■ The problem
Beginning at the line containing "If you find" and continuing to the end of the records below, give each line again exactly as it stands, and only those lines.

□ □ □ □ □ □ □

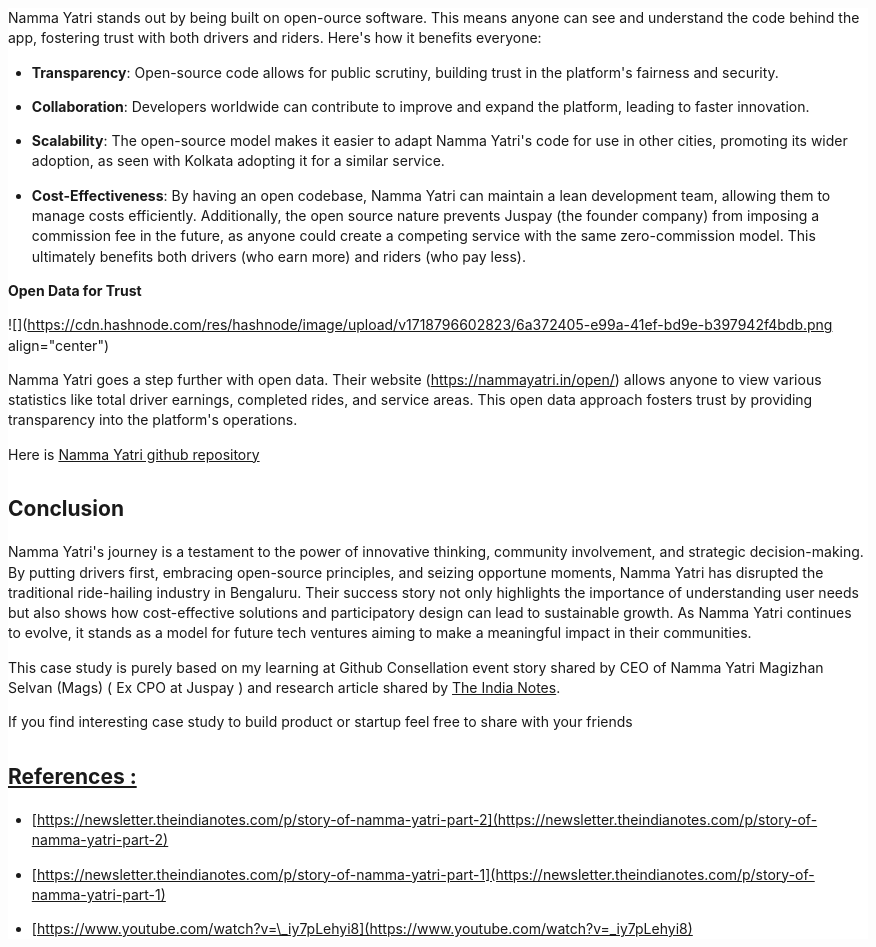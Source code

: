 Namma Yatri stands out by being built on open-ource software. This means anyone can see and understand the code behind the app, fostering trust with both drivers and riders. Here's how it benefits everyone:

* **Transparency**: Open-source code allows for public scrutiny, building trust in the platform's fairness and security.
    
* **Collaboration**: Developers worldwide can contribute to improve and expand the platform, leading to faster innovation.
    
* **Scalability**: The open-source model makes it easier to adapt Namma Yatri's code for use in other cities, promoting its wider adoption, as seen with Kolkata adopting it for a similar service.
    
* **Cost-Effectiveness**: By having an open codebase, Namma Yatri can maintain a lean development team, allowing them to manage costs efficiently. Additionally, the open source nature prevents Juspay (the founder company) from imposing a commission fee in the future, as anyone could create a competing service with the same zero-commission model. This ultimately benefits both drivers (who earn more) and riders (who pay less).
    

**Open Data for Trust**

![](https://cdn.hashnode.com/res/hashnode/image/upload/v1718796602823/6a372405-e99a-41ef-bd9e-b397942f4bdb.png align="center")

Namma Yatri goes a step further with open data. Their website (https://nammayatri.in/open/) allows anyone to view various statistics like total driver earnings, completed rides, and service areas. This open data approach fosters trust by providing transparency into the platform's operations.

Here is [Namma Yatri github repository](https://github.com/nammayatri)

## Conclusion

Namma Yatri's journey is a testament to the power of innovative thinking, community involvement, and strategic decision-making. By putting drivers first, embracing open-source principles, and seizing opportune moments, Namma Yatri has disrupted the traditional ride-hailing industry in Bengaluru. Their success story not only highlights the importance of understanding user needs but also shows how cost-effective solutions and participatory design can lead to sustainable growth. As Namma Yatri continues to evolve, it stands as a model for future tech ventures aiming to make a meaningful impact in their communities.

This case study is purely based on my learning at Github Consellation event story shared by CEO of Namma Yatri Magizhan Selvan (Mags) ( Ex CPO at Juspay ) and research article shared by [The India Notes](https://newsletter.theindianotes.com/).

If you find interesting case study to build product or startup feel free to share with your friends

## [References :](https://newsletter.theindianotes.com/)

* [https://newsletter.theindianotes.com/p/story-of-namma-yatri-part-2](https://newsletter.theindianotes.com/p/story-of-namma-yatri-part-2)
    
* [https://newsletter.theindianotes.com/p/story-of-namma-yatri-part-1](https://newsletter.theindianotes.com/p/story-of-namma-yatri-part-1)
    
* [https://www.youtube.com/watch?v=\_iy7pLehyi8](https://www.youtube.com/watch?v=_iy7pLehyi8)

□ □ □ □ □ □ □

■ Reply
If you find interesting case study to build product or startup feel free to share with your friends

## [References :](https://newsletter.theindianotes.com/)

* [https://newsletter.theindianotes.com/p/story-of-namma-yatri-part-2](https://newsletter.theindianotes.com/p/story-of-namma-yatri-part-2)
    
* [https://newsletter.theindianotes.com/p/story-of-namma-yatri-part-1](https://newsletter.theindianotes.com/p/story-of-namma-yatri-part-1)
    
* [https://www.youtube.com/watch?v=\_iy7pLehyi8](https://www.youtube.com/watch?v=_iy7pLehyi8)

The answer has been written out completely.